* Saved data entries *
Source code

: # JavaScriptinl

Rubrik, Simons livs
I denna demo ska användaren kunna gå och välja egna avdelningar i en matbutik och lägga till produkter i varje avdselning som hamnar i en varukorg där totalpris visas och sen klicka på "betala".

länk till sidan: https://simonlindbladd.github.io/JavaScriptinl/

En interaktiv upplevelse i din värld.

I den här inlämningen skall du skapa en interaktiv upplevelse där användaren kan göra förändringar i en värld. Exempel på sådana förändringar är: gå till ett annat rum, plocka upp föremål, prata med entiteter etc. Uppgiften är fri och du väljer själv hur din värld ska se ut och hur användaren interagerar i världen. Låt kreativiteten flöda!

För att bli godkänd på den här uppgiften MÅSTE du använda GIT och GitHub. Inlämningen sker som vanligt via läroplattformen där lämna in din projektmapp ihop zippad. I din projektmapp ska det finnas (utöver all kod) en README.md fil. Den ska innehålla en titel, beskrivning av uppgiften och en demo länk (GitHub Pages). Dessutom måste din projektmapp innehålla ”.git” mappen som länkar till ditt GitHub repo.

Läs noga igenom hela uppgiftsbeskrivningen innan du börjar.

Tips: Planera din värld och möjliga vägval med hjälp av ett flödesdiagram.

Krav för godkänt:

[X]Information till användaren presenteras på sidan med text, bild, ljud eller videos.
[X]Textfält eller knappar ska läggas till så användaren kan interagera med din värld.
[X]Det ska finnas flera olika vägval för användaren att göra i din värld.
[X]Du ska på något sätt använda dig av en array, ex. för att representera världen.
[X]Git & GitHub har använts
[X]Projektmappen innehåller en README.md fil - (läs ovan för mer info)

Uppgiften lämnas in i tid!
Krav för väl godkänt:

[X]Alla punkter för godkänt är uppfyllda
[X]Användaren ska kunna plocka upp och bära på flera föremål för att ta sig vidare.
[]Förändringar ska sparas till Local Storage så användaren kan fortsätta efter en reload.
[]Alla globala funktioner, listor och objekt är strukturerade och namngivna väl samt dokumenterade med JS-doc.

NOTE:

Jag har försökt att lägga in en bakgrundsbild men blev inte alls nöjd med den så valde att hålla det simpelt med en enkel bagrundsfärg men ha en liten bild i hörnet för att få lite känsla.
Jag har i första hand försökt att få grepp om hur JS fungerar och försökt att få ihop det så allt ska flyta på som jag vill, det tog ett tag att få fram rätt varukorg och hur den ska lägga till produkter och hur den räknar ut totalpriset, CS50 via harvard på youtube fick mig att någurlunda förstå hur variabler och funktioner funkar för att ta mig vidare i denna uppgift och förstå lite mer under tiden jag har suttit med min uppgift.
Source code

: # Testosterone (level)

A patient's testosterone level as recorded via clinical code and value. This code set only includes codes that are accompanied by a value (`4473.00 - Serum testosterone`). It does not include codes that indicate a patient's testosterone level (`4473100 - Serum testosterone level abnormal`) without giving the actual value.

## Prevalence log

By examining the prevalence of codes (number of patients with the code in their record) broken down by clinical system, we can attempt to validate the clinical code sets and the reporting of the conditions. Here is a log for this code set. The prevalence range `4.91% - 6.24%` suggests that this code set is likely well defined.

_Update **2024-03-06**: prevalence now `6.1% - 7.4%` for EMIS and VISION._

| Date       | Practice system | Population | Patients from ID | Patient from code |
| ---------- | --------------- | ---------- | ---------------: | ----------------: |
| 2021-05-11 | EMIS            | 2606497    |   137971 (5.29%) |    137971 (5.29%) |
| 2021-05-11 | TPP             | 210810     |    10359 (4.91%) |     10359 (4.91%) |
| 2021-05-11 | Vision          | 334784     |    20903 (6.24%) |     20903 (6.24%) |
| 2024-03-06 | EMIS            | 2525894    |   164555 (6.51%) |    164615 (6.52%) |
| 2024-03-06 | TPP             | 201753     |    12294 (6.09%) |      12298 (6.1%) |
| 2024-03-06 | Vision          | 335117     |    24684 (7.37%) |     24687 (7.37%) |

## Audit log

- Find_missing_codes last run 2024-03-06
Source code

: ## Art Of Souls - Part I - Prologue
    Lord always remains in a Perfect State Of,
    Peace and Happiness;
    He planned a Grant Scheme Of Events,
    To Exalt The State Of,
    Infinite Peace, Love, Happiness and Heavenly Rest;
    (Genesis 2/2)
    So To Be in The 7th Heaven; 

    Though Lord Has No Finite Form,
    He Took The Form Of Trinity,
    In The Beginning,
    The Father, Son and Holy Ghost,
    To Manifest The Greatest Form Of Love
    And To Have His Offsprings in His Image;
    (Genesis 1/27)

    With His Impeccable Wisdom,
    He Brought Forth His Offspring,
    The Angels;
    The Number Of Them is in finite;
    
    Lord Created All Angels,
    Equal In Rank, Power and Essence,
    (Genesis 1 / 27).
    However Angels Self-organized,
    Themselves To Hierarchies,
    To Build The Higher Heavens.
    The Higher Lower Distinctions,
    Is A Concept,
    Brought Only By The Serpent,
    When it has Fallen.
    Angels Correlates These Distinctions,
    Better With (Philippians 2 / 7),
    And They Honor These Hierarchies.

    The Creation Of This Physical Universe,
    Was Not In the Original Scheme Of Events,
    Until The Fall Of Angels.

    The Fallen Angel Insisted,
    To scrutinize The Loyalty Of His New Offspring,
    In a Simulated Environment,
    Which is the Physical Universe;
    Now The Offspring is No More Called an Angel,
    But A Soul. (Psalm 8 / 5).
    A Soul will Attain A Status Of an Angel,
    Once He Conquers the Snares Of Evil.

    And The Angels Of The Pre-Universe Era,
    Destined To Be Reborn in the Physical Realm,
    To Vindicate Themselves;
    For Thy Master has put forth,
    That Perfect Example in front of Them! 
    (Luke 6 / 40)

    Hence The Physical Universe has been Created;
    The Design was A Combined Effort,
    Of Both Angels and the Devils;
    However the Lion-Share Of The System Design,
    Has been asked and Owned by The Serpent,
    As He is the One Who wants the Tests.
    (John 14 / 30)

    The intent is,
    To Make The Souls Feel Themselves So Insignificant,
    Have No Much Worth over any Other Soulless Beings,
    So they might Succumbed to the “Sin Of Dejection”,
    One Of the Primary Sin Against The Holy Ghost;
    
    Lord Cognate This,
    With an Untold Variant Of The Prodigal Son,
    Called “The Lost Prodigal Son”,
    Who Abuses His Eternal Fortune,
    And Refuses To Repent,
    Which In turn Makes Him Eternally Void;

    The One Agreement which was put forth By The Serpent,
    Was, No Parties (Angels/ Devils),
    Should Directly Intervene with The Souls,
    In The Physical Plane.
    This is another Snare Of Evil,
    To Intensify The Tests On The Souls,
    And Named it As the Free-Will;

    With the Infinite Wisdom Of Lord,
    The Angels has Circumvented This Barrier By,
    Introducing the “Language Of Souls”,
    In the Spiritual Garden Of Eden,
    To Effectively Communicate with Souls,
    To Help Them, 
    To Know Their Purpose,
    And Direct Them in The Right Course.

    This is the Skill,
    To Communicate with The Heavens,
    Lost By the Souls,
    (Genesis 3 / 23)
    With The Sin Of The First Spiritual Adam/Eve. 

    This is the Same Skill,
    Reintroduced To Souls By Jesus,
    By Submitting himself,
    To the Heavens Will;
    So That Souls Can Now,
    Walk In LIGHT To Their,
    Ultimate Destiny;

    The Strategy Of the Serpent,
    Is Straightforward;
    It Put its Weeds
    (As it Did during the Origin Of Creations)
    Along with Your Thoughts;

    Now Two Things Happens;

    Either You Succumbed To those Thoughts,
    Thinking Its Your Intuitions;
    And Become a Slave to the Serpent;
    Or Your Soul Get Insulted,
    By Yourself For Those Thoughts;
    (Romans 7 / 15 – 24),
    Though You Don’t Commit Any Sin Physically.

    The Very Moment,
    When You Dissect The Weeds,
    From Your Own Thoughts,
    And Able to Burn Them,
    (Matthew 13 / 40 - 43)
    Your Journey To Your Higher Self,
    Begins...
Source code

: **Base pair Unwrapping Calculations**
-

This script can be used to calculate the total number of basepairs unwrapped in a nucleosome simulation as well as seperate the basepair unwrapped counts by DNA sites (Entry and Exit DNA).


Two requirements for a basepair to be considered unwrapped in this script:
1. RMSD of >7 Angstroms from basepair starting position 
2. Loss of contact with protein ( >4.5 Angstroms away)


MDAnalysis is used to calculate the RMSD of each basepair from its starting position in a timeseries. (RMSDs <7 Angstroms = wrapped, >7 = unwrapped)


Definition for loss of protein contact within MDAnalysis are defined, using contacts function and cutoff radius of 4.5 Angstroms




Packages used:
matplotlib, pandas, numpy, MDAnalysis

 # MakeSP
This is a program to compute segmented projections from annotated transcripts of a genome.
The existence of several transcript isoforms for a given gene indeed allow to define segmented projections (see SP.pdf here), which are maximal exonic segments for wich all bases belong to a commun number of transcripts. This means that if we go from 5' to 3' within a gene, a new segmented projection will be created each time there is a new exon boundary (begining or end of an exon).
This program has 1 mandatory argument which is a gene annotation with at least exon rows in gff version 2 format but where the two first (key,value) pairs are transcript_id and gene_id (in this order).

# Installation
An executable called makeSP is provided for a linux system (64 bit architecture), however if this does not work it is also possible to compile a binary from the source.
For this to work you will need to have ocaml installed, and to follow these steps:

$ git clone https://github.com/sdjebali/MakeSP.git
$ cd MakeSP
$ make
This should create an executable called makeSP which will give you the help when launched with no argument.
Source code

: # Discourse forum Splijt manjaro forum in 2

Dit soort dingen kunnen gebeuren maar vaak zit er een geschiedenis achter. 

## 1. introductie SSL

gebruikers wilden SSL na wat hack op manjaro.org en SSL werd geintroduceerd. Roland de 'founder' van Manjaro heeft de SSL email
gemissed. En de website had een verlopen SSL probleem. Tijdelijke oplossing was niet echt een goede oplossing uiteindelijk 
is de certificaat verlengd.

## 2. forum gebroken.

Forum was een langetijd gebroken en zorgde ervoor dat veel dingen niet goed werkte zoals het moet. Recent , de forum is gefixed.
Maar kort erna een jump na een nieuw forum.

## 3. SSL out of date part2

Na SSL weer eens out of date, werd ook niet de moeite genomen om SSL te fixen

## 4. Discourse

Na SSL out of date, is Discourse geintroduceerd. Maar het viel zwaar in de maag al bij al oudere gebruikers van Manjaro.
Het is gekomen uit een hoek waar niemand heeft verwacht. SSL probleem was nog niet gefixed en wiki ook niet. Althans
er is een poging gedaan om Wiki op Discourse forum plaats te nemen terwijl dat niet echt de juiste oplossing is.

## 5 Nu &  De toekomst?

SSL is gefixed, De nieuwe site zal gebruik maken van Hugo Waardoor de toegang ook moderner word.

* How to complete this task *
Report every line in the data above in which the word "försökt" appears.

* Response to the task *
Jag har försökt att lägga in en bakgrundsbild men blev inte alls nöjd med den så valde att hålla det simpelt med en enkel bagrundsfärg men ha en liten bild i hörnet för att få lite känsla.
Jag har i första hand försökt att få grepp om hur JS fungerar och försökt att få ihop det så allt ska flyta på som jag vill, det tog ett tag att få fram rätt varukorg och hur den ska lägga till produkter och hur den räknar ut totalpriset, CS50 via harvard på youtube fick mig att någurlunda förstå hur variabler och funktioner funkar för att ta mig vidare i denna uppgift och förstå lite mer under tiden jag har suttit med min uppgift.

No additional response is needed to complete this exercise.